Go through the data below. List every line that holds the word "Ähnlich".
*** DATA FOR THIS EXERCISE ***
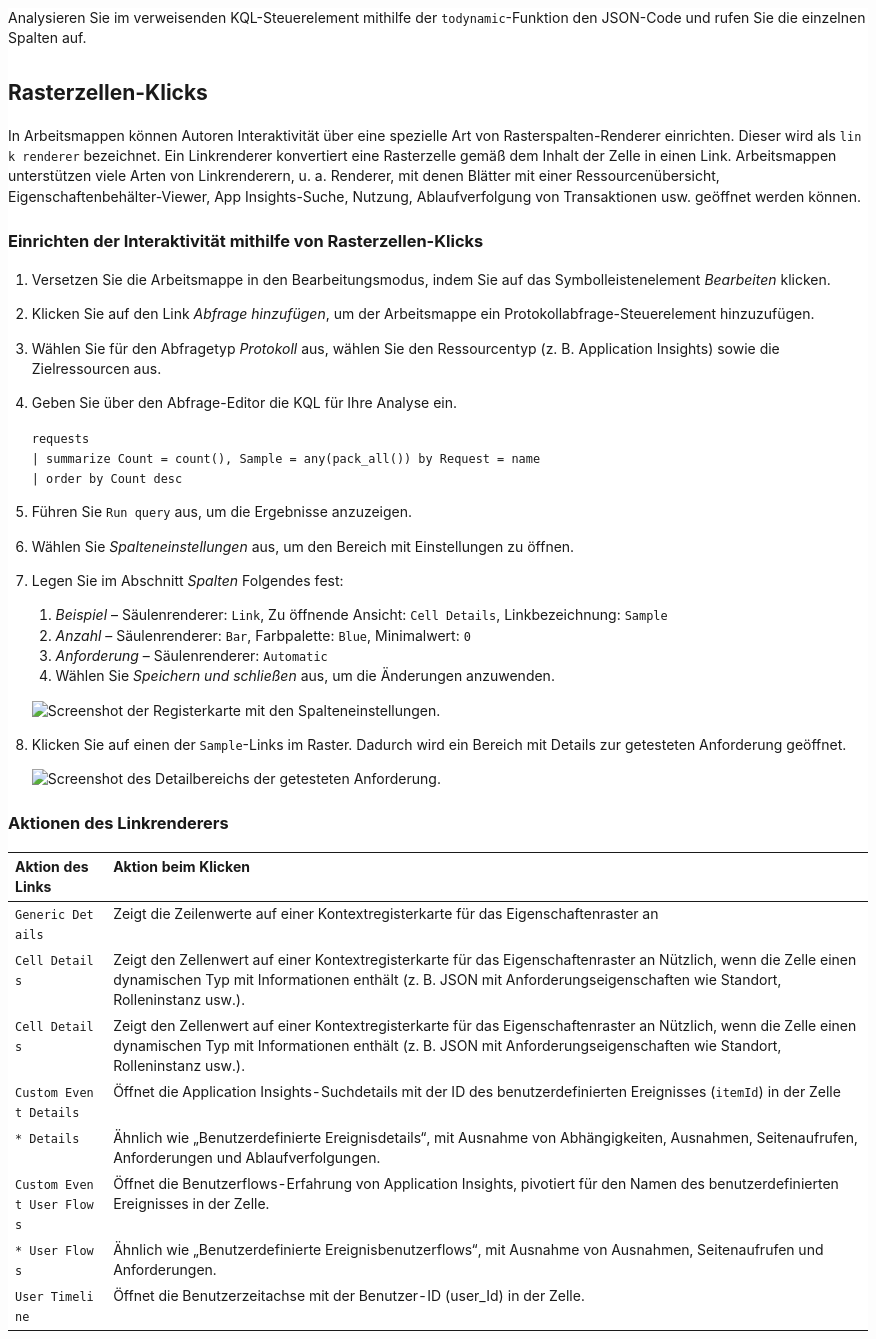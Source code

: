 Analysieren Sie im verweisenden KQL-Steuerelement mithilfe der `todynamic`-Funktion den JSON-Code und rufen Sie die einzelnen Spalten auf.

## <a name="grid-cell-clicks"></a>Rasterzellen-Klicks

In Arbeitsmappen können Autoren Interaktivität über eine spezielle Art von Rasterspalten-Renderer einrichten. Dieser wird als `link renderer` bezeichnet. Ein Linkrenderer konvertiert eine Rasterzelle gemäß dem Inhalt der Zelle in einen Link. Arbeitsmappen unterstützen viele Arten von Linkrenderern, u. a. Renderer, mit denen Blätter mit einer Ressourcenübersicht, Eigenschaftenbehälter-Viewer, App Insights-Suche, Nutzung, Ablaufverfolgung von Transaktionen usw. geöffnet werden können.

### <a name="setting-up-interactivity-using-grid-cell-clicks"></a>Einrichten der Interaktivität mithilfe von Rasterzellen-Klicks

1. Versetzen Sie die Arbeitsmappe in den Bearbeitungsmodus, indem Sie auf das Symbolleistenelement _Bearbeiten_ klicken.
2. Klicken Sie auf den Link _Abfrage hinzufügen_, um der Arbeitsmappe ein Protokollabfrage-Steuerelement hinzuzufügen.
3. Wählen Sie für den Abfragetyp _Protokoll_ aus, wählen Sie den Ressourcentyp (z. B. Application Insights) sowie die Zielressourcen aus.
4. Geben Sie über den Abfrage-Editor die KQL für Ihre Analyse ein.

    ```kusto
    requests
    | summarize Count = count(), Sample = any(pack_all()) by Request = name
    | order by Count desc
    ```

5. Führen Sie `Run query` aus, um die Ergebnisse anzuzeigen.
6. Wählen Sie _Spalteneinstellungen_ aus, um den Bereich mit Einstellungen zu öffnen.
7. Legen Sie im Abschnitt _Spalten_ Folgendes fest:
    1. _Beispiel_ – Säulenrenderer: `Link`, Zu öffnende Ansicht: `Cell Details`, Linkbezeichnung: `Sample`
    2. _Anzahl_ – Säulenrenderer: `Bar`, Farbpalette: `Blue`, Minimalwert: `0`
    3. _Anforderung_ – Säulenrenderer: `Automatic`
    4. Wählen Sie _Speichern und schließen_ aus, um die Änderungen anzuwenden.

    ![Screenshot der Registerkarte mit den Spalteneinstellungen.](./media/workbooks-interactive/column-settings.png)

8. Klicken Sie auf einen der `Sample`-Links im Raster. Dadurch wird ein Bereich mit Details zur getesteten Anforderung geöffnet.

    ![Screenshot des Detailbereichs der getesteten Anforderung.](./media/workbooks-interactive/details.png)

### <a name="link-renderer-actions"></a>Aktionen des Linkrenderers

| Aktion des Links | Aktion beim Klicken |
|:------------- |:-------------|
| `Generic Details` | Zeigt die Zeilenwerte auf einer Kontextregisterkarte für das Eigenschaftenraster an |
| `Cell Details` | Zeigt den Zellenwert auf einer Kontextregisterkarte für das Eigenschaftenraster an Nützlich, wenn die Zelle einen dynamischen Typ mit Informationen enthält (z. B. JSON mit Anforderungseigenschaften wie Standort, Rolleninstanz usw.). |
| `Cell Details` | Zeigt den Zellenwert auf einer Kontextregisterkarte für das Eigenschaftenraster an Nützlich, wenn die Zelle einen dynamischen Typ mit Informationen enthält (z. B. JSON mit Anforderungseigenschaften wie Standort, Rolleninstanz usw.). |
| `Custom Event Details` | Öffnet die Application Insights-Suchdetails mit der ID des benutzerdefinierten Ereignisses (`itemId`) in der Zelle |
| `* Details` | Ähnlich wie „Benutzerdefinierte Ereignisdetails“, mit Ausnahme von Abhängigkeiten, Ausnahmen, Seitenaufrufen, Anforderungen und Ablaufverfolgungen. |
| `Custom Event User Flows` | Öffnet die Benutzerflows-Erfahrung von Application Insights, pivotiert für den Namen des benutzerdefinierten Ereignisses in der Zelle. |
| `* User Flows` | Ähnlich wie „Benutzerdefinierte Ereignisbenutzerflows“, mit Ausnahme von Ausnahmen, Seitenaufrufen und Anforderungen. |
| `User Timeline` | Öffnet die Benutzerzeitachse mit der Benutzer-ID (user_Id) in der Zelle. |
*** End of DATA FOR THIS EXERCISE ***
# ANSWER SECTION
| `* Details` | Ähnlich wie „Benutzerdefinierte Ereignisdetails“, mit Ausnahme von Abhängigkeiten, Ausnahmen, Seitenaufrufen, Anforderungen und Ablaufverfolgungen. |
| `* User Flows` | Ähnlich wie „Benutzerdefinierte Ereignisbenutzerflows“, mit Ausnahme von Ausnahmen, Seitenaufrufen und Anforderungen. |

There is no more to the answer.